Judge Thomas J. Middleton ruled that an innovative financing mechanism, under which an independent commission will sell the bonds and Fairfax will repay them from annual tax revenue, is constitutional and does not require prior approval by voters in a referendum.

The ruling came in a so-called validation suit, a proceeding in which Fairfax sued itself to ensure the legality of the concept. County officials said the ruling cleared the way for a bond sale of as much as $100 million for the parkway, formerly called the Springfield Bypass, by August.

The decision could be a major boon for Fairfax Board Chairman Audrey Moore, whose attempts to obtain more money for road improvements have frequently been thwarted. She said the decision will permit the county to start construction simultaneously on seven unfinished portions of the parkway, totaling 23.5 miles, by 1991, the year she stands for reelection.

Under the concept, the entire 35-mile cross-county parkway, Fairfax's highest transportation priority, should be completed by 1994, she said.

An opponent of the scheme, Marcia Dykes, co-founder of an anti-tax group that is trying to oust the Board of Supervisors as a way of protesting rising taxes, said she will likely appeal the decision to the Virginia Supreme Court.

"It's money laundering, and it's just been declared legal," Dykes said, adding that the ruling will allow the county to "put us into debt anywhere they want to, and the sky is the limit."

Another opponent, Osgood Tower of Annandale, said the ruling was a "fair decision, thoroughly reviewed." While the revenue bond scheme may be legal, he said, "I think it's a sleazy thing to do. It's a gimmick to avoid voter approval" for financing road construction through bond indebtedness.

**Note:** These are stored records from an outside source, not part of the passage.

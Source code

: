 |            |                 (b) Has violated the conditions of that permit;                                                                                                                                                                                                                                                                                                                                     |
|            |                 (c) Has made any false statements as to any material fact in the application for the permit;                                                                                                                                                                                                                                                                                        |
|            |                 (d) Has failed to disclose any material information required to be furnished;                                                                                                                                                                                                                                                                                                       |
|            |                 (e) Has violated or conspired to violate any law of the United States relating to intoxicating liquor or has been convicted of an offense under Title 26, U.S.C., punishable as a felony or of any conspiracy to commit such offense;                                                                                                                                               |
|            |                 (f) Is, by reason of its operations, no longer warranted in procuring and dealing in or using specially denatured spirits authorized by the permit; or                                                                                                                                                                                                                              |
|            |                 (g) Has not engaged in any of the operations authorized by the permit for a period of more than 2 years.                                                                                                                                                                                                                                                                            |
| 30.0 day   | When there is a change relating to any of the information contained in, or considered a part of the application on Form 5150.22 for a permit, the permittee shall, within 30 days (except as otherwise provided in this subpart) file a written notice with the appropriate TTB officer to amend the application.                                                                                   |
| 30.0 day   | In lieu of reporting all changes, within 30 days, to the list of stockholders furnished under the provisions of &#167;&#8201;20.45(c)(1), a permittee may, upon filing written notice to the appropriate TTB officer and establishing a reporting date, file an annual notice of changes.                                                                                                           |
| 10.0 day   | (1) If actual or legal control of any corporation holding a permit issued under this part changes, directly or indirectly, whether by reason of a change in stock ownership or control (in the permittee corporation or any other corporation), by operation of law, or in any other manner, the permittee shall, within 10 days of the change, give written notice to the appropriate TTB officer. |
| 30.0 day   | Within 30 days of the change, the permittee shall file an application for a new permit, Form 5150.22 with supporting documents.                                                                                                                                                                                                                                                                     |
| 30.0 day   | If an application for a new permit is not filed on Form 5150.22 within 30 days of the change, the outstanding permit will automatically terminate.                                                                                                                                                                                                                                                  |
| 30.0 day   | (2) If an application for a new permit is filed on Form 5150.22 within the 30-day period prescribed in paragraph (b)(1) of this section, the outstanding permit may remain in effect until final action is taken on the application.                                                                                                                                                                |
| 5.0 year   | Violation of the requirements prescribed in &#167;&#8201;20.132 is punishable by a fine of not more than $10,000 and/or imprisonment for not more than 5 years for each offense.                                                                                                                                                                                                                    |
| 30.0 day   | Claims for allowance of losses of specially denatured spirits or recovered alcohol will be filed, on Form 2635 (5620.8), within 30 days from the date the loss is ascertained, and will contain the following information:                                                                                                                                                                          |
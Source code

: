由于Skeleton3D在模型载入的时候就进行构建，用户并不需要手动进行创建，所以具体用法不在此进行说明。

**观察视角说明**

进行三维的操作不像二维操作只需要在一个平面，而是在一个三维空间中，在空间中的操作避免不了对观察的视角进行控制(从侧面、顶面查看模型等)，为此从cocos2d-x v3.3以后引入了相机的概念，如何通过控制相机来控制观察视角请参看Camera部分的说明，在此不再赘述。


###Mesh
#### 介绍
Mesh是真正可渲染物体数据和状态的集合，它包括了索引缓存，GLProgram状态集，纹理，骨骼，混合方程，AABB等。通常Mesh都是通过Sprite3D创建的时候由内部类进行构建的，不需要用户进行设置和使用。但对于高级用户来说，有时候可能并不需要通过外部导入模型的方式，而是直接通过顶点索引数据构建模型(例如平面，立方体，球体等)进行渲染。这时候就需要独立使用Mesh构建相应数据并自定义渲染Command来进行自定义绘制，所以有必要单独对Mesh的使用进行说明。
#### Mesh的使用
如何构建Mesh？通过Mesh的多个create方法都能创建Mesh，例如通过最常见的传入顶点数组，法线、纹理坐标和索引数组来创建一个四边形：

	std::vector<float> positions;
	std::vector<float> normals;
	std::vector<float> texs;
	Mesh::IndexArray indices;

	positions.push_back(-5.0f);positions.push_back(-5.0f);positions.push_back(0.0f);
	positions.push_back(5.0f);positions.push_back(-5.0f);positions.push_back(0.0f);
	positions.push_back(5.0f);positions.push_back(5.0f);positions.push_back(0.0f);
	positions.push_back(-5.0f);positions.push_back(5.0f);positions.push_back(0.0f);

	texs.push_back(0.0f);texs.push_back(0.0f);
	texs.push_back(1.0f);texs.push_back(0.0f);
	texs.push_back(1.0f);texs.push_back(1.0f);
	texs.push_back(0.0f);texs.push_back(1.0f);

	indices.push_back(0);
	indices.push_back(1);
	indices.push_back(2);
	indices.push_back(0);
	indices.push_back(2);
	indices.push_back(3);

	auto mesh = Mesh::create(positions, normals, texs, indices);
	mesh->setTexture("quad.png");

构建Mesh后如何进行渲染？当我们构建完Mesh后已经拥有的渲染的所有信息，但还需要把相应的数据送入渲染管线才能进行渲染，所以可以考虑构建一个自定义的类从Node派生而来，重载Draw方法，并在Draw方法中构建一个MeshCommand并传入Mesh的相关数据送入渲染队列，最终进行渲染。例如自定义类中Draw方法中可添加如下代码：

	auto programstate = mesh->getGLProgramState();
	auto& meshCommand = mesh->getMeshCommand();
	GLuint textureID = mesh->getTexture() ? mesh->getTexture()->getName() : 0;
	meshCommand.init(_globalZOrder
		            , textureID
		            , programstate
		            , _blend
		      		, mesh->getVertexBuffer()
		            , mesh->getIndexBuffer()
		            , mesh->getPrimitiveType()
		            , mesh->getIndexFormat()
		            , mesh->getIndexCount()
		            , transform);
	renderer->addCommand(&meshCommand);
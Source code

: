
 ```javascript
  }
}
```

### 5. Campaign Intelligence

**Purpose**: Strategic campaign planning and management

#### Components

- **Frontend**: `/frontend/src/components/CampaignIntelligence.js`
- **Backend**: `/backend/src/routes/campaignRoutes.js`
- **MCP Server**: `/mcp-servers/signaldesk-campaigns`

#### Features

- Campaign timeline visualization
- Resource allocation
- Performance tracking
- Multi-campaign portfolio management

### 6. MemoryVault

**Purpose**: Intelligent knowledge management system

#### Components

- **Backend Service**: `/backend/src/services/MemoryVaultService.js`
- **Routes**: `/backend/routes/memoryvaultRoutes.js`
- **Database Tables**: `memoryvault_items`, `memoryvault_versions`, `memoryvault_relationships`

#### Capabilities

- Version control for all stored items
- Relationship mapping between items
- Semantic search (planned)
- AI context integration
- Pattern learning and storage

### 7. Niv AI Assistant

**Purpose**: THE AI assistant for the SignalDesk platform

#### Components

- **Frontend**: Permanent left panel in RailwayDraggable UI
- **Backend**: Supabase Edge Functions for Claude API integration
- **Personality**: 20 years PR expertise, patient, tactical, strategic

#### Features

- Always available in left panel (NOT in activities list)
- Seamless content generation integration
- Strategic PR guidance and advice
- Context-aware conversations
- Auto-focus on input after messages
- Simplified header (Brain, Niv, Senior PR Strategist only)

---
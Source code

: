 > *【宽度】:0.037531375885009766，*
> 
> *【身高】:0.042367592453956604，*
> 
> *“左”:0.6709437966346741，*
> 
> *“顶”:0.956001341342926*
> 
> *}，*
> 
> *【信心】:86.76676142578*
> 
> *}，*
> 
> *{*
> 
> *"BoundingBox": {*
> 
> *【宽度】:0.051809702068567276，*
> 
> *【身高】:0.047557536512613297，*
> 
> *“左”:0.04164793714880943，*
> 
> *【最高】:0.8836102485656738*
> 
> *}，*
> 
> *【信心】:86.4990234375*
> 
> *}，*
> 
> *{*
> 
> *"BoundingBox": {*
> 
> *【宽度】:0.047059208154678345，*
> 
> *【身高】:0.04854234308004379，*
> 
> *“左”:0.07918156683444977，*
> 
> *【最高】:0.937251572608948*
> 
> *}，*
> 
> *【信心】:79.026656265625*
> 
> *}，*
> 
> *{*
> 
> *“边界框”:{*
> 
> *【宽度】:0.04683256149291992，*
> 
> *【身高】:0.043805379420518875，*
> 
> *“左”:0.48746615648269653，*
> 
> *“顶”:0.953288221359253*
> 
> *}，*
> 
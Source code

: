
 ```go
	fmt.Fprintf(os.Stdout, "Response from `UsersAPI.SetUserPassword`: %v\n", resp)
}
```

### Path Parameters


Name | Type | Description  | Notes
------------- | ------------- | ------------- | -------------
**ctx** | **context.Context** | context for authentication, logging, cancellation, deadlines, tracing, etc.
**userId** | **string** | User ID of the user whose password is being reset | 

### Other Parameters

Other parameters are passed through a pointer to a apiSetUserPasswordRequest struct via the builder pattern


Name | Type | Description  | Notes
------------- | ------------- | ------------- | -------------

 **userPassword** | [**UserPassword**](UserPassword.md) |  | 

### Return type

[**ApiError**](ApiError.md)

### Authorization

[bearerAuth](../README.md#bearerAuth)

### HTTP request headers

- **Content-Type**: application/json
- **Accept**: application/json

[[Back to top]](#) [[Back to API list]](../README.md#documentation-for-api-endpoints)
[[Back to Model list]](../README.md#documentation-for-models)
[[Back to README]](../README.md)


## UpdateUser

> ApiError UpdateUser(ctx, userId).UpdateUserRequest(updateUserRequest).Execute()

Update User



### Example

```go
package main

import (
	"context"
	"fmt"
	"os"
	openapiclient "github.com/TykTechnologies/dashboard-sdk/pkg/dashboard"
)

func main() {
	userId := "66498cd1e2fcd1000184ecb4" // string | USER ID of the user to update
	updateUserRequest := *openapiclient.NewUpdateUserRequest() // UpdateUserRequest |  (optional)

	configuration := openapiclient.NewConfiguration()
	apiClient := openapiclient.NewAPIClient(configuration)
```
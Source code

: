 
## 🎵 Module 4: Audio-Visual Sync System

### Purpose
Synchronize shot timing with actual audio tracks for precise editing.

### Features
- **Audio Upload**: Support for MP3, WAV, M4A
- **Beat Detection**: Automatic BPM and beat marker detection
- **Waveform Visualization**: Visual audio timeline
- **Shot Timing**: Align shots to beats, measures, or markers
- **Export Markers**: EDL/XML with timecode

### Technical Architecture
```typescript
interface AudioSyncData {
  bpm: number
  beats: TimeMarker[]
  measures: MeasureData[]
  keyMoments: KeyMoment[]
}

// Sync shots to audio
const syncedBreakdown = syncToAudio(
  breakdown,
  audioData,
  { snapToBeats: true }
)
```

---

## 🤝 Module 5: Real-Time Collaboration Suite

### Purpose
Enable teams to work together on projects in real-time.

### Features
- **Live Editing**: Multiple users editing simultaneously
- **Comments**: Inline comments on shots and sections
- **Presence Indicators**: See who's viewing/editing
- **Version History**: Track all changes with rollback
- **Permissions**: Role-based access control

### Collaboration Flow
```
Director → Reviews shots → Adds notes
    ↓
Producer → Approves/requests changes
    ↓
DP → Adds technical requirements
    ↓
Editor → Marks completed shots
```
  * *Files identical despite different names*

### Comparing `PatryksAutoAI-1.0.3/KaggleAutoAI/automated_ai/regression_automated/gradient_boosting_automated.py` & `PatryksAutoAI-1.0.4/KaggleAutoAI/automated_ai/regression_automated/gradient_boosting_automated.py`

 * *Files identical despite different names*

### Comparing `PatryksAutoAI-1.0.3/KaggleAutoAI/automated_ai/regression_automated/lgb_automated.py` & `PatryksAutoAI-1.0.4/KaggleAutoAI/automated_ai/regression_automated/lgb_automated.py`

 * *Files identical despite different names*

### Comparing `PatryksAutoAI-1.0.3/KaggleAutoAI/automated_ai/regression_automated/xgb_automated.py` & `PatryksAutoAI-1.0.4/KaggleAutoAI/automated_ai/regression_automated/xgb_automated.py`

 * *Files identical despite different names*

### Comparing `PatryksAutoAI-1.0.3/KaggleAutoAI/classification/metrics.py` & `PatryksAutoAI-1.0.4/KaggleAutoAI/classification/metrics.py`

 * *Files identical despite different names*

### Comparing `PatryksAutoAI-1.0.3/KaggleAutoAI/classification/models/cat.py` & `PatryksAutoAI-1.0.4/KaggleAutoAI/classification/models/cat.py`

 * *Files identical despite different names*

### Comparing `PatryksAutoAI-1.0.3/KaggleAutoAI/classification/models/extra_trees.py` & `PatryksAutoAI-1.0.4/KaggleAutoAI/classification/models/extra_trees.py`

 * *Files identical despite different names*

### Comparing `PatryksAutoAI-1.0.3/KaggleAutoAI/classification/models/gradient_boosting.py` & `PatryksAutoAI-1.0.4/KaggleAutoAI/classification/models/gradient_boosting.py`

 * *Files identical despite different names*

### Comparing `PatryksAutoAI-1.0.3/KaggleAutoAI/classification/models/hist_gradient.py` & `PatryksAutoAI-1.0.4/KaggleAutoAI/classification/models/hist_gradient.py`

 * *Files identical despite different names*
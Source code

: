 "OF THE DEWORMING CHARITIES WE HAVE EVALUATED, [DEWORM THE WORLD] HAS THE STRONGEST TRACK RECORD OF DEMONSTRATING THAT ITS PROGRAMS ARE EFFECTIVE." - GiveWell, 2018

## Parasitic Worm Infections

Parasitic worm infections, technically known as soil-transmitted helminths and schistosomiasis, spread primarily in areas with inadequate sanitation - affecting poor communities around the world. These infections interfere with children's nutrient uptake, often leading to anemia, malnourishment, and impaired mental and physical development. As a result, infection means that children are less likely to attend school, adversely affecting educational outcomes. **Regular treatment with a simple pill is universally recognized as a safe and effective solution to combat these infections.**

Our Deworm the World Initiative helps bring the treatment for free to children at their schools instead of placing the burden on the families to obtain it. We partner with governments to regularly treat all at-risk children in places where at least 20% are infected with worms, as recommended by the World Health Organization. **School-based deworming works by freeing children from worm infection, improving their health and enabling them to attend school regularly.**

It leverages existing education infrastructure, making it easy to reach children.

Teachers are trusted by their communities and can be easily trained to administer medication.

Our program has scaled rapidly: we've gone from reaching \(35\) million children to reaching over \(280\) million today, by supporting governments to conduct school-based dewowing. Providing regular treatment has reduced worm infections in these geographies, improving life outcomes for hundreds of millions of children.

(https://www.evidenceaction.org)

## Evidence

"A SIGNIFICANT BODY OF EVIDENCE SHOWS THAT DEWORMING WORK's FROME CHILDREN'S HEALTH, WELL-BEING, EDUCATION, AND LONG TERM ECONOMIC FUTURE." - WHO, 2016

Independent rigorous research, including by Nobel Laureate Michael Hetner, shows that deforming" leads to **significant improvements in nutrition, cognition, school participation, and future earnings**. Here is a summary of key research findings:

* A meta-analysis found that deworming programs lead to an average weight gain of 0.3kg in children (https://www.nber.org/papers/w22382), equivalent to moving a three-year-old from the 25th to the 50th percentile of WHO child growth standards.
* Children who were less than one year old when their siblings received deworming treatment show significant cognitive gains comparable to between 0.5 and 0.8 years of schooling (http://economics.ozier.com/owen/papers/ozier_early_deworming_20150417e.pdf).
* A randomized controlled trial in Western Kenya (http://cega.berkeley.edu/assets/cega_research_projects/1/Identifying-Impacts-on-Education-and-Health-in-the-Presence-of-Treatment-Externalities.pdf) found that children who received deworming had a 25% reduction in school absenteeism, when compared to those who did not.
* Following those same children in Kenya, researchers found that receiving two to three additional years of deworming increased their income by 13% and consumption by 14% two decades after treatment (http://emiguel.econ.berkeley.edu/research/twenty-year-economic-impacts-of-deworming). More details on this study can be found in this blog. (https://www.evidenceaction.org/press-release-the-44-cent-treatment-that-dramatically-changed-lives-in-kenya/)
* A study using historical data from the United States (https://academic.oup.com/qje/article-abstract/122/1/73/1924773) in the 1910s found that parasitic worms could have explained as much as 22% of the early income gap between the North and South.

Middleton said that opponents of the scheme seemed to oppose it on political and public policy grounds.

"Whether they {the revenue bonds} are desirable or not is a political question, it is not a legal question," he said. "It is not the function of this court to judge the wisdom of the Board of Supervisors to do what it is doing."

He ruled that the county was not going into debt -- which would require voter approval -- but that an independent party, the Northern Virginia Transportation Commission, was going to issue the bonds.

Under the concept, the county will enter into a contract to pay annual principal and debt service from a special fund that will be replenished every year during the county budget process.

"As I started the day, I had grave doubts about the sufficiency of that contract," Middleton said. But after reviewing Supreme Court decisions in similar cases, Middleton said he concluded that "this type of plan is permissible in this state at this time."